== Segment start ==
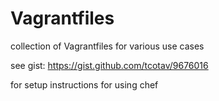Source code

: Vagrantfiles
============

collection of Vagrantfiles for various use cases

see gist: https://gist.github.com/tcotav/9676016

for setup instructions for using chef
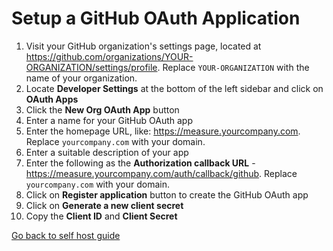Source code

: # Setup a GitHub OAuth Application

1. Visit your GitHub organization's settings page, located at https://github.com/organizations/YOUR-ORGANIZATION/settings/profile. Replace `YOUR-ORGANIZATION` with the name of your organization.
2. Locate **Developer Settings** at the bottom of the left sidebar and click on **OAuth Apps**
3. Click the **New Org OAuth App** button
4. Enter a name for your GitHub OAuth app
5. Enter the homepage URL, like: https://measure.yourcompany.com. Replace `yourcompany.com` with your domain.
6. Enter a suitable description of your app
7. Enter the following as the **Authorization callback URL** - https://measure.yourcompany.com/auth/callback/github. Replace `yourcompany.com` with your domain.
8. Click on **Register application** button to create the GitHub OAuth app
9. Click on **Generate a new client secret**
10. Copy the **Client ID** and **Client Secret**

[Go back to self host guide](./README.md)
== Segment end ==
Directions: Quote the data above from the line containing "4. Enter a name for your GitHub OAuth app" to the line containing "6. Enter a suitable description of your app", inclusive, and stop.

Reply to the task:
4. Enter a name for your GitHub OAuth app
5. Enter the homepage URL, like: https://measure.yourcompany.com. Replace `yourcompany.com` with your domain.
6. Enter a suitable description of your app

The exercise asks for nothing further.